Pick out the lines below with "prefix" and list them.

***

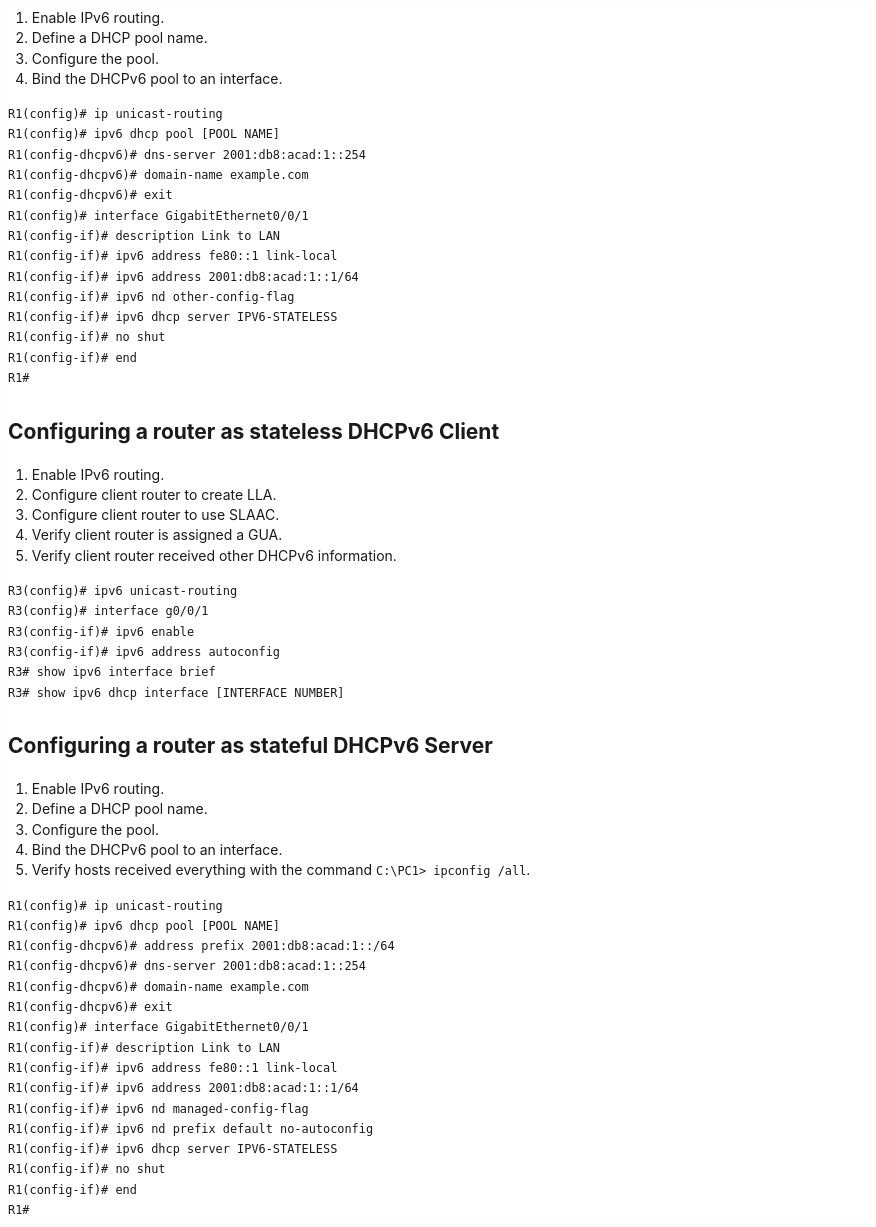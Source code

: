 1. Enable IPv6 routing.
2. Define a DHCP pool name.
3. Configure the pool.
4. Bind the DHCPv6 pool to an interface.

```console
R1(config)# ip unicast-routing
R1(config)# ipv6 dhcp pool [POOL NAME]
R1(config-dhcpv6)# dns-server 2001:db8:acad:1::254
R1(config-dhcpv6)# domain-name example.com
R1(config-dhcpv6)# exit
R1(config)# interface GigabitEthernet0/0/1
R1(config-if)# description Link to LAN
R1(config-if)# ipv6 address fe80::1 link-local
R1(config-if)# ipv6 address 2001:db8:acad:1::1/64
R1(config-if)# ipv6 nd other-config-flag
R1(config-if)# ipv6 dhcp server IPV6-STATELESS
R1(config-if)# no shut
R1(config-if)# end
R1#
```  

## Configuring a router as stateless DHCPv6 Client  

1. Enable IPv6 routing.
2. Configure client router to create LLA.
3. Configure client router to use SLAAC.
4. Verify client router is assigned a GUA.
5. Verify client router received other DHCPv6 information.

```console
R3(config)# ipv6 unicast-routing
R3(config)# interface g0/0/1
R3(config-if)# ipv6 enable
R3(config-if)# ipv6 address autoconfig
R3# show ipv6 interface brief
R3# show ipv6 dhcp interface [INTERFACE NUMBER]
```  

## Configuring a router as stateful DHCPv6 Server 

1. Enable IPv6 routing.
2. Define a DHCP pool name.
3. Configure the pool.
4. Bind the DHCPv6 pool to an interface.
5. Verify hosts received everything with the command `C:\PC1> ipconfig /all`.

```console
R1(config)# ip unicast-routing
R1(config)# ipv6 dhcp pool [POOL NAME]
R1(config-dhcpv6)# address prefix 2001:db8:acad:1::/64
R1(config-dhcpv6)# dns-server 2001:db8:acad:1::254
R1(config-dhcpv6)# domain-name example.com
R1(config-dhcpv6)# exit
R1(config)# interface GigabitEthernet0/0/1
R1(config-if)# description Link to LAN
R1(config-if)# ipv6 address fe80::1 link-local
R1(config-if)# ipv6 address 2001:db8:acad:1::1/64
R1(config-if)# ipv6 nd managed-config-flag
R1(config-if)# ipv6 nd prefix default no-autoconfig   
R1(config-if)# ipv6 dhcp server IPV6-STATELESS
R1(config-if)# no shut
R1(config-if)# end
R1#
```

***

■ **Written solution**
R1(config-dhcpv6)# address prefix 2001:db8:acad:1::/64
R1(config-if)# ipv6 nd prefix default no-autoconfig   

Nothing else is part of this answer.